# Duck and Goose call Suggestions?



## F1504X4

I am interested in doing more waterfowl hunting. I've hunted geese for a few years now over fields but I want to expand my opportunities. I am looking for some suggestions on calls, both duck and goose. I currently have a Primos Honky Tonk Goose call but I don't care for it at all. I was looking at the OLT calls. What does everyone prefer or use? Thanks!


----------



## WTRFWLR

Hi,
OLT is no longer in business, however their molds were sold to DJ Calls. If you have little expierence I would highly recommend the DJ Big Bay 800. The most forgiving goose call ever.


----------



## fireline

I like the Big river long honker for geese, it easy to use my first one came with a cassette tape


----------



## JCoeRBK

As for duckin, spend 20 bucks on a duck commander call, easy to use and sound great (classic commander) mackspw.com


----------



## Captain Kevin

Zink Money Maker for geese.


----------



## guido469

calls suck! i have a ton of good calls and they all stick at the most important momants. throw them all in the garbage and just yell at the ducks!


----------



## silverbullets

Check out wingsupply.com.
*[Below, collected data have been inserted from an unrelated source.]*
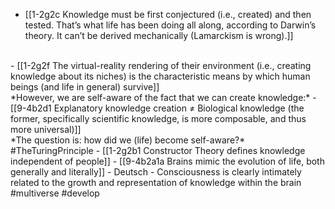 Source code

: - [[1-2g2c Knowledge must be first conjectured (i.e., created) and then tested. That’s what life has been doing all along, according to Darwin’s theory. It can’t be derived mechanically (Lamarckism is wrong).]]
<br>
- [[1-2g2f The virtual-reality rendering of their environment (i.e., creating knowledge about its niches) is the characteristic means by which human beings (and life in general) survive]]
<br>
*However, we are self-aware of the fact that we can create knowledge:*
- [[9-4b2d1 Explanatory knowledge creation ≠ Biological knowledge (the former, specifically scientific knowledge, is more composable, and thus more universal)]]
<br>
*The question is: how did we (life) become self-aware?* #TheTuringPrinciple 
- [[1-2g2b1 Constructor Theory defines knowledge independent of people]]
- [[9-4b2a1a Brains mimic the evolution of life, both generally and literally]]
- Deutsch - Consciousness is clearly intimately related to the growth and representation of knowledge within the brain #multiverse #develop
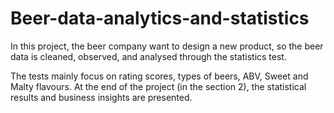 # Beer-data-analytics-and-statistics
In this project, the beer company want to design a new product, so the beer data is cleaned, observed, and analysed through the statistics test. 

The tests mainly focus on rating scores, types of beers, ABV, Sweet and Malty flavours. 
At the end of the project (in the section 2), the statistical results and business insights are presented.
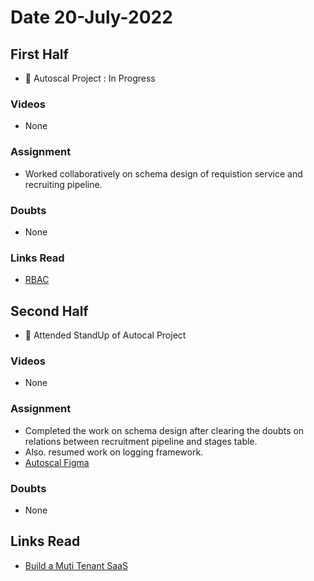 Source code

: # Date 20-July-2022

## First Half

- 🔄 Autoscal Project : In Progress

### Videos

- None

### Assignment

- Worked collaboratively on schema design of requistion service and recruiting pipeline.

### Doubts

- None

### Links Read

- [RBAC](https://auth0.com/docs/manage-users/access-control/rbac)

## Second Half

- 🔄 Attended StandUp of Autocal Project

### Videos

- None

### Assignment

- Completed the work on schema design after clearing the doubts on relations between recruitment pipeline and stages table.
- Also. resumed work on logging framework.
- [Autoscal Figma](https://www.figma.com/file/dfxtaMxkyTipxMxrzRrpvS/Autoscale?node-id=262%3A2169)

### Doubts

- None

## Links Read

- [Build a Muti Tenant SaaS](https://acropolium.com/blog/build-scale-a-multi-tenant-saas/)

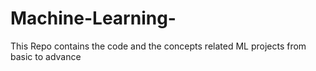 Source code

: # Machine-Learning-
This Repo contains the code and the concepts related ML projects from basic to advance
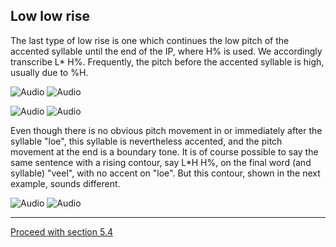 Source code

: Low low rise
------------

The last type of low rise is one which continues the low pitch of the accented syllable until the end of the IP, where H% is used. We accordingly transcribe L\* H%. Frequently, the pitch before the accented syllable is high, usually due to %H.

![Audio](audio.gif) ![Audio](./audio/gif/371.gif)

![Audio](audio.gif) ![Audio](./audio/gif/209.gif)

Even though there is no obvious pitch movement in or immediately after the syllable "loe", this syllable is nevertheless accented, and the pitch movement at the end is a boundary tone. It is of course possible to say the same sentence with a rising contour, say L\*H H%, on the final word (and syllable) "veel", with no accent on "loe". But this contour, shown in the next example, sounds different.

![Audio](audio.gif) ![Audio](./audio/gif/351.gif)

* * *

[Proceed with section 5.4](rise4.htm) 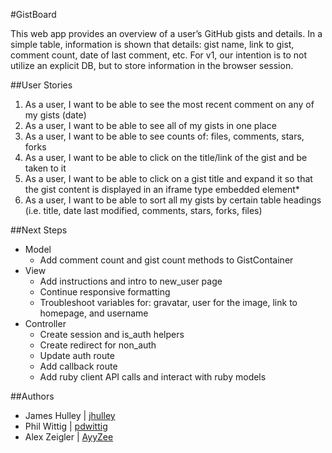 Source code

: #GistBoard

This web app provides an overview of a user’s GitHub gists and details. In a simple table, information is shown that details: gist name, link to gist, comment count, date of last comment, etc. For v1, our intention is to not utilize an explicit DB, but to store information in the browser session.


##User Stories
1. As a user, I want to be able to see the most recent comment on any of my gists (date)
2. As a user, I want to be able to see all of my gists in one place
3. As a user, I want to be able to see counts of: files, comments, stars, forks
4. As a user, I want to be able to click on the title/link of the gist and be taken to it
5. As a user, I want to be able to click on a gist title and expand it so that the gist content is displayed in an iframe type embedded element*
6. As a user, I want to be able to sort all my gists by certain table headings (i.e. title, date last modified, comments, stars, forks, files)


##Next Steps
* Model
	* Add comment count and gist count methods to GistContainer
* View
	* Add instructions and intro to new_user page
	* Continue responsive formatting
	* Troubleshoot variables for: gravatar, user for the image, link to homepage, and username
* Controller
	* Create session and is_auth helpers
	* Create redirect for non_auth
	* Update auth route
	* Add callback route
	* Add ruby client API calls and interact with ruby models


##Authors
* James Hulley | [jhulley](https://github.com/jhulley)
* Phil Wittig | [pdwittig](https://github.com/pdwittig)
* Alex Zeigler | [AyyZee](https://github.com/Ayyzee)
There are some decent calls on there at low prices.


----------



## ErieAngler

JCoeRBK said:


> As for duckin, spend 20 bucks on a duck commander call, easy to use and sound great (classic commander) mackspw.com


I was giving the 1972 series Duck Commander full Acrylic call for my B-day, what a surprise! A phenomenal sounding call that I would recommend to anyone. Its pricy> $100. If the poly calls sound similar I would say you'd be very happy with those.


----------



## I_Shock_Em

I personally am a fan of the Sean Mann Eastern Shoreman flute call $50 in black, $60 in max-4 hd camo. very easy to use, sounds great, and a decent price


----------



## freyedknot

i would try before i buy. i have baught many over the last 40 years and i always end up with my echo calls. find some cheap ones to try out. if you buy an expensive one ,you will lose money on the resale if you don't like it' find some cheap poly calls. buck gardner has a spittech call that is supposed to work better wet. freezing in the cold is another matter.


----------



## F1504X4

Thanks for all the information guys. I was not aware you could go try different calls. Not sure I would be too crazy about catching the Swine after some other guys tried the same call. LOL Thanks Again!


----------



## Dude

C&S Custom calls out of Minesota.


----------



## freyedknot

most stores will not let you try them out. you will have to work around that.


----------



## BFG

You are getting a lot of advice here, suggestions that cover a wide range of different call types.

There is a huge difference in the way you run a short reed call vs. a flute vs. an Eastern shoreman. 

If it was me...and I was starting all over again...I would get myself a reasonably priced short reed goose call and a copy of Scott Threinen's Bad Grammar DVD. 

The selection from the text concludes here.